This is more efficient than using the key set to print the same information,
as I did in the above example, since we don't have to look up the value
associated with each key:
Set entries = map.entrySet();
Iterator entryIter = entries.iterator();
System.out.println("The map contains the following associations:");
while (entryIter.hasNext()) {
Map.Entry entry = (Map.Entry)entryIter.next();
Object key = entry.getKey(); // Get the key from the entry.
Object value = entry.getValue(); // Get the value.

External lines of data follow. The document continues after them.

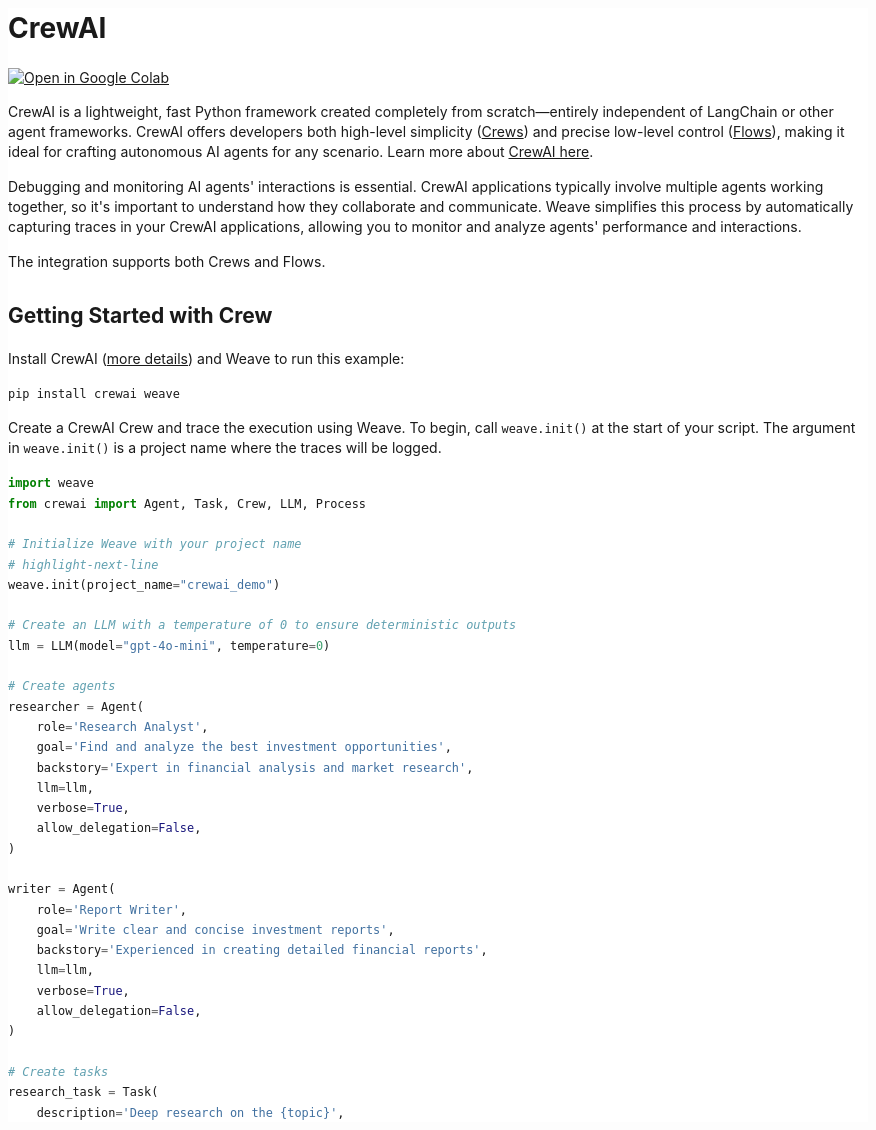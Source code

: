 # CrewAI

<a target="_blank" href="https://colab.research.google.com/drive/1t8qlH99j-cCU2CceyGQQQY-p4oDbegxd?usp=sharing">
  <img src="https://colab.research.google.com/assets/colab-badge.svg" alt="Open in Google Colab"/>
</a>

CrewAI is a lightweight, fast Python framework created completely from scratch—entirely independent of LangChain or other agent frameworks. CrewAI offers developers both high-level simplicity ([Crews](https://docs.crewai.com/guides/crews/first-crew)) and precise low-level control ([Flows](https://docs.crewai.com/guides/flows/first-flow)), making it ideal for crafting autonomous AI agents for any scenario. Learn more about [CrewAI here](https://docs.crewai.com/introduction).

Debugging and monitoring AI agents' interactions is essential. CrewAI applications typically involve multiple agents working together, so it's important to understand how they collaborate and communicate. Weave simplifies this process by automatically capturing traces in your CrewAI applications, allowing you to monitor and analyze agents' performance and interactions.

The integration supports both Crews and Flows.

## Getting Started with Crew

Install CrewAI ([more details](https://docs.crewai.com/installation)) and Weave to run this example:

```
pip install crewai weave
```

Create a CrewAI Crew and trace the execution using Weave. To begin, call `weave.init()` at the start of your script. The argument in `weave.init()` is a project name where the traces will be logged.

```python
import weave
from crewai import Agent, Task, Crew, LLM, Process

# Initialize Weave with your project name
# highlight-next-line
weave.init(project_name="crewai_demo")

# Create an LLM with a temperature of 0 to ensure deterministic outputs
llm = LLM(model="gpt-4o-mini", temperature=0)

# Create agents
researcher = Agent(
    role='Research Analyst',
    goal='Find and analyze the best investment opportunities',
    backstory='Expert in financial analysis and market research',
    llm=llm,
    verbose=True,
    allow_delegation=False,
)

writer = Agent(
    role='Report Writer',
    goal='Write clear and concise investment reports',
    backstory='Experienced in creating detailed financial reports',
    llm=llm,
    verbose=True,
    allow_delegation=False,
)

# Create tasks
research_task = Task(
    description='Deep research on the {topic}',
```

System.out.println( " (" + key + "," + value + ")" );
}
Maps are not the only place in Java's generic programming
framework where views are used. For example, the List
interface defines a sub-list as
a view of a part of a list. The method:
List subList(int fromIndex, int toIndex)
returns a view of the part of the list consisting of the
list elements in positions between fromIndex
and toIndex (including fromIndex but excluding
toIndex). This view lets you operate on the sublist
using any of the operations defined for lists, but the sublist
is not an independent list. Changes made to the sublist are
actually being made to the original list.
Similarly, it is possible to obtain views that represent certain
subsets of a sorted set. If set is a TreeSet,
then set.subSet(fromElement,toElement) returns a Set
that contains all the elements of set that are between
fromElement and toElement (including fromElement
and excluding toElement). For example, if words is
a TreeSet in which all the elements are Strings of lower case letters,
then words.subSet("m","n") contains all the elements of words
that begin with the letter m. This subset is a view of part of the original
set. That is, creating the subset does not involve copying elements, and
changes made to the subset, such as adding or removing elements, are actually
made to the original set. The view set.headSet(toElement) consists
of all elements from the set which are less than toElement, and
set.tailSet(fromElement) is a view that contains all elements from
the set that are greater than or equal to fromElement.
The TreeMap class defines three submap views. A submap is
similar to a subset. A submap is a Map that contains a subset of the keys
from the original Map, along
with their associated values. If map is a variable of type
TreeMap, then map.subMap(fromKey,toKey) returns a view
that contains all key/value pairs from map whose keys are between fromKey
and toKey (including fromKey and excluding toKey).
There are also views map.headMap(toKey) and map.tailMap(fromKey)
which are defined in the obvious way. Suppose, for example, that blackBook
is a TreeMap in which the keys are names and the values are phone numbers.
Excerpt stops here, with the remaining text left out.